** GIVEN RECORDS follows **

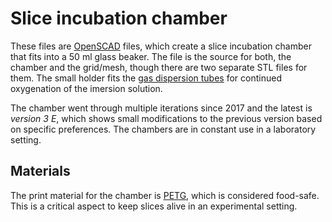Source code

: # Slice incubation chamber
These files are [OpenSCAD](http://openscad.org/) files, which create a slice incubation chamber that fits into a 50 ml glass beaker. The file is the source for both, the chamber and the grid/mesh, though there are two separate STL files for them. The small holder fits the [gas dispersion tubes](https://www.fishersci.com/shop/products/pyrex-gas-dispersion-tubes-with-fritted-cylinders-2/11138B) 
for continued oxygenation of the imersion solution.

The chamber went through multiple iterations since 2017 and the latest is *version 3 E*, 
which shows small modifications to the previous version based on specific preferences. The chambers are in constant use in a laboratory setting. 

## Materials

The print material for the chamber is [PETG](https://www.acmeplastics.com/what-is-petg), which is considered food-safe. This is a critical aspect to keep slices alive in an experimental setting.

 

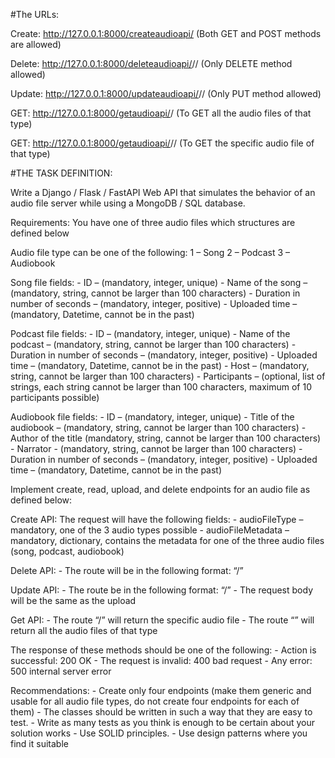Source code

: #The URLs:

Create: http://127.0.0.1:8000/createaudioapi/ (Both GET and POST methods are allowed)

Delete: http://127.0.0.1:8000/deleteaudioapi/<audioFileType>/<audioFileID>/ (Only DELETE method allowed)

Update: http://127.0.0.1:8000/updateaudioapi/<audioFileType>/<audioFileID>/	(Only PUT method allowed)

GET: http://127.0.0.1:8000/getaudioapi/<audioFileType>/ (To GET all the audio files of that type)

GET: http://127.0.0.1:8000/getaudioapi/<audioFileType>/<audioFileID>/ (To GET the specific audio file of that type)


#THE TASK DEFINITION:

Write a Django / Flask / FastAPI Web API that simulates the behavior of an audio file server while using a MongoDB / SQL database.

Requirements: You have one of three audio files which structures are defined below

Audio file type can be one of the following:
	1 – Song
	2 – Podcast
	3 – Audiobook

Song file fields:
	- ID – (mandatory, integer, unique)
	- Name of the song – (mandatory, string, cannot be larger than 100 characters)
	- Duration in number of seconds – (mandatory, integer, positive)
	- Uploaded time – (mandatory, Datetime, cannot be in the past)

Podcast file fields:
	- ID – (mandatory, integer, unique)
	- Name of the podcast – (mandatory, string, cannot be larger than 100 characters)
	- Duration in number of seconds – (mandatory, integer, positive)
	- Uploaded time – (mandatory, Datetime, cannot be in the past)
	- Host – (mandatory, string, cannot be larger than 100 characters)
	- Participants – (optional, list of strings, each string cannot be larger than 100 characters, maximum of 10 participants possible)

Audiobook file fields:
	- ID – (mandatory, integer, unique)
	- Title of the audiobook – (mandatory, string, cannot be larger than 100 characters)
	- Author of the title (mandatory, string, cannot be larger than 100 characters)
	- Narrator - (mandatory, string, cannot be larger than 100 characters)
	- Duration in number of seconds – (mandatory, integer, positive)
	- Uploaded time – (mandatory, Datetime, cannot be in the past)

Implement create, read, upload, and delete endpoints for an audio file as defined below:

Create API:
	The request will have the following fields:
	- audioFileType – mandatory, one of the 3 audio types possible
	- audioFileMetadata – mandatory, dictionary, contains the metadata for one of the three audio files (song, podcast, audiobook)

Delete API:
	- The route will be in the following format:
	“<audioFileType>/<audioFileID>”

Update API:
	- The route be in the following format: “<audioFileType>/<audioFileID>”
	- The request body will be the same as the upload

Get API:
	- The route “<audioFileType>/<audioFileID>” will return the specific audio file
	- The route “<audioFileType>” will return all the audio files of that type

The response of these methods should be one of the following:
	- Action is successful: 200 OK
	- The request is invalid: 400 bad request
	- Any error: 500 internal server error

Recommendations:
	- Create only four endpoints (make them generic and usable for all audio file types, do not create four endpoints for each of them)
	- The classes should be written in such a way that they are easy to test.
	- Write as many tests as you think is enough to be certain about your solution works
	- Use SOLID principles.
	- Use design patterns where you find it suitable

** End of GIVEN RECORDS **

A verbatim reproduction is expected: starting at the line above that has "which shows small", ending at the line that has "Create: http://127.0.0.1:8000/createaudioapi/ (Both", both included, and with no pictures and no other lines.

which shows small modifications to the previous version based on specific preferences. The chambers are in constant use in a laboratory setting. 

## Materials

The print material for the chamber is [PETG](https://www.acmeplastics.com/what-is-petg), which is considered food-safe. This is a critical aspect to keep slices alive in an experimental setting.

 

Source code

: #The URLs:

Create: http://127.0.0.1:8000/createaudioapi/ (Both GET and POST methods are allowed)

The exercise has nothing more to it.